New York’s Populace Fleeing Fast

October 27, 2009 Updated: October 27, 2009

NEW YORK— New York is losing its populace faster than any other state and at the fastest rate in 10 years, according to a bleak new report released Tuesday by the Empire Center for New York State Policy. Worse yet for New York, those coming in have a lower average income, meaning less tax revenue.

“The Empire State is being drained of an invaluable resource—people,” the report begins. “From 2000 to 2008, in both absolute and relative terms, New York experienced the nation's largest loss of residents to other states—a net domestic migration outflow of over 1.5 million, or eight percent of its population at the start of the decade.”

The report is based on a conglomeration of findings from the Census Bureau and the Internal Revenue Service (IRS).

The majority of people leaving the state are leaving from New York City, according to information from the IRS. New York City lost close to a quarter million people in 2005 and 126,000 people this year.

In the past year, the state has lost $4.3 million in payments from taxpayers due to the loss of residents but the state’s overall population has not been affected as much as the city due to an increase of illegal immigrants.

The report finds that even with its population loss, New York’s total population has grown slightly since 2000, because of a large influx of immigrants from foreign countries.

The report concludes with a reflection on what could be driving New Yorkers out of New York.
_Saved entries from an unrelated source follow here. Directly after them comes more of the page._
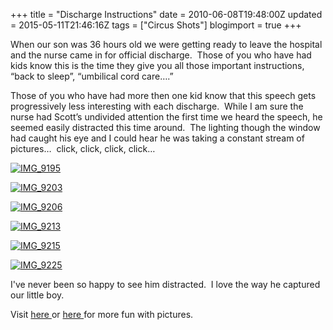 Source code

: +++
title = "Discharge Instructions"
date = 2010-06-08T19:48:00Z
updated = 2015-05-11T21:46:16Z
tags = ["Circus Shots"]
blogimport = true 
+++

  

When our son was 36 hours old we were getting ready to leave the hospital and the nurse came in for official discharge.&#160; Those of you who have had kids know this is the time they give you all those important instructions, “back to sleep”, “umbilical cord care….”&#160; 

Those of you who have had more then one kid know that this speech gets&#160; progressively less interesting with each discharge.&#160; While I am sure the nurse had Scott’s undivided attention the first time we heard the speech, he seemed easily distracted this time around.&#160; The lighting though the window had caught his eye and I could hear he was taking a constant stream of pictures…&#160; click, click, click, click…

[![IMG_9195](https://latc.s3.amazonaws.com/wp-content/uploads/2010/06/IMG_9195.jpg "IMG_9195")](https://latc.s3.amazonaws.com/wp-content/uploads/2010/06/IMG_9195.jpg) 

[![IMG_9203](https://latc.s3.amazonaws.com/wp-content/uploads/2010/06/IMG_9203.jpg "IMG_9203")](https://latc.s3.amazonaws.com/wp-content/uploads/2010/06/IMG_9203.jpg)

[![IMG_9206](https://latc.s3.amazonaws.com/wp-content/uploads/2010/06/IMG_9206.jpg "IMG_9206")](https://latc.s3.amazonaws.com/wp-content/uploads/2010/06/IMG_9206.jpg)

[![IMG_9213](https://latc.s3.amazonaws.com/wp-content/uploads/2010/06/IMG_9213.jpg "IMG_9213")](https://latc.s3.amazonaws.com/wp-content/uploads/2010/06/IMG_9213.jpg)

[![IMG_9215](https://latc.s3.amazonaws.com/wp-content/uploads/2010/06/IMG_9215.jpg "IMG_9215")](https://latc.s3.amazonaws.com/wp-content/uploads/2010/06/IMG_9215.jpg)

[![IMG_9225](https://latc.s3.amazonaws.com/wp-content/uploads/2010/06/IMG_9225.jpg "IMG_9225")](https://latc.s3.amazonaws.com/wp-content/uploads/2010/06/IMG_9225.jpg)

I've never been so happy to see him distracted.&#160; I love the way he captured our little boy.


Visit 
[
here
](http://www.sevenclowncircus.com)
 or 
[
here
](http://www.5minutesformom.com)
 for more fun with pictures.


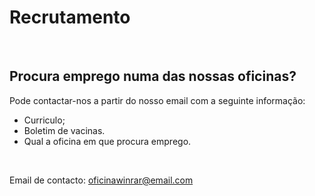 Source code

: # Recrutamento

 <br />

## Procura emprego numa das nossas oficinas?


Pode contactar-nos a partir do nosso email com a seguinte informação:
+ Curriculo;
+ Boletim de vacinas.
+ Qual a oficina em que procura emprego.

 <br />

Email de contacto: oficinawinrar@email.com
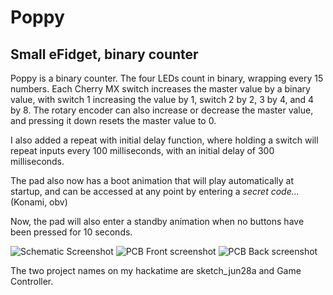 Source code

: # Poppy
## Small eFidget, binary counter
Poppy is a binary counter. The four LEDs count in binary, wrapping every 15 numbers. Each Cherry MX switch increases the master value by a binary value, with switch 1 increasing the value by 1, switch 2 by 2, 3 by 4, and 4 by 8. The rotary encoder can also increase or decrease the master value, and pressing it down resets the master value to 0.

I also added a repeat with initial delay function, where holding a switch will repeat inputs every 100 milliseconds, with an initial delay of 300 milliseconds.

The pad also now has a boot animation that will play automatically at startup, and can be accessed at any point by entering a _secret code..._ (Konami, obv)

Now, the pad will also enter a standby animation when no buttons have been pressed for 10 seconds.

![Schematic Screenshot](https://hc-cdn.hel1.your-objectstorage.com/s/v3/774378fafe93eaed3c1dbe1bf5bc687415362e68_screenshot_2025-07-05_191234.png)
![PCB Front screenshot](https://hc-cdn.hel1.your-objectstorage.com/s/v3/204cd9c0459a0d238b3c652f4a7179969f104a6a_screenshot_2025-07-05_185518.png)
![PCB Back screenshot](https://hc-cdn.hel1.your-objectstorage.com/s/v3/69ec409eb1f44ad40e06c2dfe5844c505df4df9c_screenshot_2025-07-05_190619.png)

The two project names on my hackatime are sketch_jun28a and Game Controller.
Its answer: high taxes and land-use regulations—not the weather.
“New York’s state and local tax burden, perennially ranked among the heaviest in the country,” reads the report.

“Downstate residents face high taxes and housing costs rated among the most ‘severely unaffordable’ in the world.”

Weather, on the other hand, it says is not the culprit, citing cold winters in New Hampshire, Wisconsin and Minnesota that haven’t deterred population increase.